Zaragoza, December, 21st, 2017.
The pangenome of a species is the sum of all genetic material of all individuals from that species. While most described pangenomes are from microorganisms, two recent papers reveal for the first time the dimensions of pangenomes of non-cultivated plants, and tell part of its evolutionary history. These works study a modest wild grass, Brachypodium distachyon, which has a genome an order of magnitude smaller than its relatives barley and wheat. In particular, the team of researchers collected plants from 54 locations around the Mediterranean sea and sequenced their nuclear and chloroplastic genome, the latter from the green organelles where photosynthesis occurs. The findings of both works can be summarized as follows:
First, though each sequenced plant encodes 31,000 genes, the pangenome contains over 60,000, of which about a third are common to all individuals. These numbers demonstrate a great variability in gene number, as well as in DNA content, among individuals of the same species. While core genes have essential biological functions, accessory genes, found only in some individuals, seem to have conditionally beneficial roles in processes such as development and defense. Moreover, accessory genes are generally located near transposons, which have often been considered “genomic junk”.

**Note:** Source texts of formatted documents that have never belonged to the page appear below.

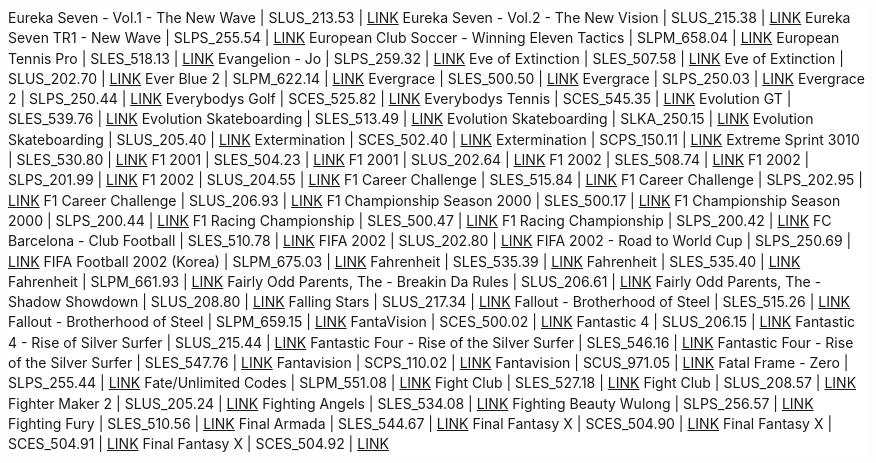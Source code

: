 Eureka Seven - Vol.1 - The New Wave  |  SLUS_213.53 | [LINK](./CHT/SLUS_213.53.cht)
Eureka Seven - Vol.2 - The New Vision  |  SLUS_215.38 | [LINK](./CHT/SLUS_215.38.cht)
Eureka Seven TR1 - New Wave  |  SLPS_255.54 | [LINK](./CHT/SLPS_255.54.cht)
European Club Soccer - Winning Eleven Tactics  |  SLPM_658.04 | [LINK](./CHT/SLPM_658.04.cht)
European Tennis Pro  |  SLES_518.13 | [LINK](./CHT/SLES_518.13.cht)
Evangelion - Jo  |  SLPS_259.32 | [LINK](./CHT/SLPS_259.32.cht)
Eve of Extinction  |  SLES_507.58 | [LINK](./CHT/SLES_507.58.cht)
Eve of Extinction  |  SLUS_202.70 | [LINK](./CHT/SLUS_202.70.cht)
Ever Blue 2  |  SLPM_622.14 | [LINK](./CHT/SLPM_622.14.cht)
Evergrace  |  SLES_500.50 | [LINK](./CHT/SLES_500.50.cht)
Evergrace  |  SLPS_250.03 | [LINK](./CHT/SLPS_250.03.cht)
Evergrace 2  |  SLPS_250.44 | [LINK](./CHT/SLPS_250.44.cht)
Everybodys Golf  |  SCES_525.82 | [LINK](./CHT/SCES_525.82.cht)
Everybodys Tennis  |  SCES_545.35 | [LINK](./CHT/SCES_545.35.cht)
Evolution GT  |  SLES_539.76 | [LINK](./CHT/SLES_539.76.cht)
Evolution Skateboarding  |  SLES_513.49 | [LINK](./CHT/SLES_513.49.cht)
Evolution Skateboarding  |  SLKA_250.15 | [LINK](./CHT/SLKA_250.15.cht)
Evolution Skateboarding  |  SLUS_205.40 | [LINK](./CHT/SLUS_205.40.cht)
Extermination  |  SCES_502.40 | [LINK](./CHT/SCES_502.40.cht)
Extermination  |  SCPS_150.11 | [LINK](./CHT/SCPS_150.11.cht)
Extreme Sprint 3010  |  SLES_530.80 | [LINK](./CHT/SLES_530.80.cht)
F1 2001  |  SLES_504.23 | [LINK](./CHT/SLES_504.23.cht)
F1 2001  |  SLUS_202.64 | [LINK](./CHT/SLUS_202.64.cht)
F1 2002  |  SLES_508.74 | [LINK](./CHT/SLES_508.74.cht)
F1 2002  |  SLPS_201.99 | [LINK](./CHT/SLPS_201.99.cht)
F1 2002  |  SLUS_204.55 | [LINK](./CHT/SLUS_204.55.cht)
F1 Career Challenge  |  SLES_515.84 | [LINK](./CHT/SLES_515.84.cht)
F1 Career Challenge  |  SLPS_202.95 | [LINK](./CHT/SLPS_202.95.cht)
F1 Career Challenge  |  SLUS_206.93 | [LINK](./CHT/SLUS_206.93.cht)
F1 Championship Season 2000  |  SLES_500.17 | [LINK](./CHT/SLES_500.17.cht)
F1 Championship Season 2000  |  SLPS_200.44 | [LINK](./CHT/SLPS_200.44.cht)
F1 Racing Championship  |  SLES_500.47 | [LINK](./CHT/SLES_500.47.cht)
F1 Racing Championship  |  SLPS_200.42 | [LINK](./CHT/SLPS_200.42.cht)
FC Barcelona - Club Football  |  SLES_510.78 | [LINK](./CHT/SLES_510.78.cht)
FIFA 2002  |  SLUS_202.80 | [LINK](./CHT/SLUS_202.80.cht)
FIFA 2002 - Road to World Cup  |  SLPS_250.69 | [LINK](./CHT/SLPS_250.69.cht)
FIFA Football 2002 (Korea)  |  SLPM_675.03 | [LINK](./CHT/SLPM_675.03.cht)
Fahrenheit  |  SLES_535.39 | [LINK](./CHT/SLES_535.39.cht)
Fahrenheit  |  SLES_535.40 | [LINK](./CHT/SLES_535.40.cht)
Fahrenheit  |  SLPM_661.93 | [LINK](./CHT/SLPM_661.93.cht)
Fairly Odd Parents, The - Breakin Da Rules  |  SLUS_206.61 | [LINK](./CHT/SLUS_206.61.cht)
Fairly Odd Parents, The - Shadow Showdown  |  SLUS_208.80 | [LINK](./CHT/SLUS_208.80.cht)
Falling Stars  |  SLUS_217.34 | [LINK](./CHT/SLUS_217.34.cht)
Fallout - Brotherhood of Steel  |  SLES_515.26 | [LINK](./CHT/SLES_515.26.cht)
Fallout - Brotherhood of Steel  |  SLPM_659.15 | [LINK](./CHT/SLPM_659.15.cht)
FantaVision  |  SCES_500.02 | [LINK](./CHT/SCES_500.02.cht)
Fantastic 4  |  SLUS_206.15 | [LINK](./CHT/SLUS_206.15.cht)
Fantastic 4 - Rise of Silver Surfer  |  SLUS_215.44 | [LINK](./CHT/SLUS_215.44.cht)
Fantastic Four - Rise of the Silver Surfer  |  SLES_546.16 | [LINK](./CHT/SLES_546.16.cht)
Fantastic Four - Rise of the Silver Surfer  |  SLES_547.76 | [LINK](./CHT/SLES_547.76.cht)
Fantavision  |  SCPS_110.02 | [LINK](./CHT/SCPS_110.02.cht)
Fantavision  |  SCUS_971.05 | [LINK](./CHT/SCUS_971.05.cht)
Fatal Frame - Zero  |  SLPS_255.44 | [LINK](./CHT/SLPS_255.44.cht)
Fate/Unlimited Codes  |  SLPM_551.08 | [LINK](./CHT/SLPM_551.08.cht)
Fight Club  |  SLES_527.18 | [LINK](./CHT/SLES_527.18.cht)
Fight Club  |  SLUS_208.57 | [LINK](./CHT/SLUS_208.57.cht)
Fighter Maker 2  |  SLUS_205.24 | [LINK](./CHT/SLUS_205.24.cht)
Fighting Angels  |  SLES_534.08 | [LINK](./CHT/SLES_534.08.cht)
Fighting Beauty Wulong  |  SLPS_256.57 | [LINK](./CHT/SLPS_256.57.cht)
Fighting Fury  |  SLES_510.56 | [LINK](./CHT/SLES_510.56.cht)
Final Armada  |  SLES_544.67 | [LINK](./CHT/SLES_544.67.cht)
Final Fantasy X  |  SCES_504.90 | [LINK](./CHT/SCES_504.90.cht)
Final Fantasy X  |  SCES_504.91 | [LINK](./CHT/SCES_504.91.cht)
Final Fantasy X  |  SCES_504.92 | [LINK](./CHT/SCES_504.92.cht)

Second, the sampled natural populations of Brachypodium distachyon differ in their flowering patterns, requiring more or less vernal days in order to flower, as seen also in wheat and barley varieties. This behavior correlates both with differences at the pangenome level, gene subsets shared by populations with similar flowering phenotypes, and mutations in genes known to control flowering in other grasses, such as VRN1 or FTL.
Third, the comparison of nuclear and plastid genomes confirms that flowering time has driven evolution within this species, and revealed that different populations have interchanged chloroplasts. This indicates that the evolutionary histories told by the nuclear and the chloroplast genomes are complementary and that neither is complete without the other.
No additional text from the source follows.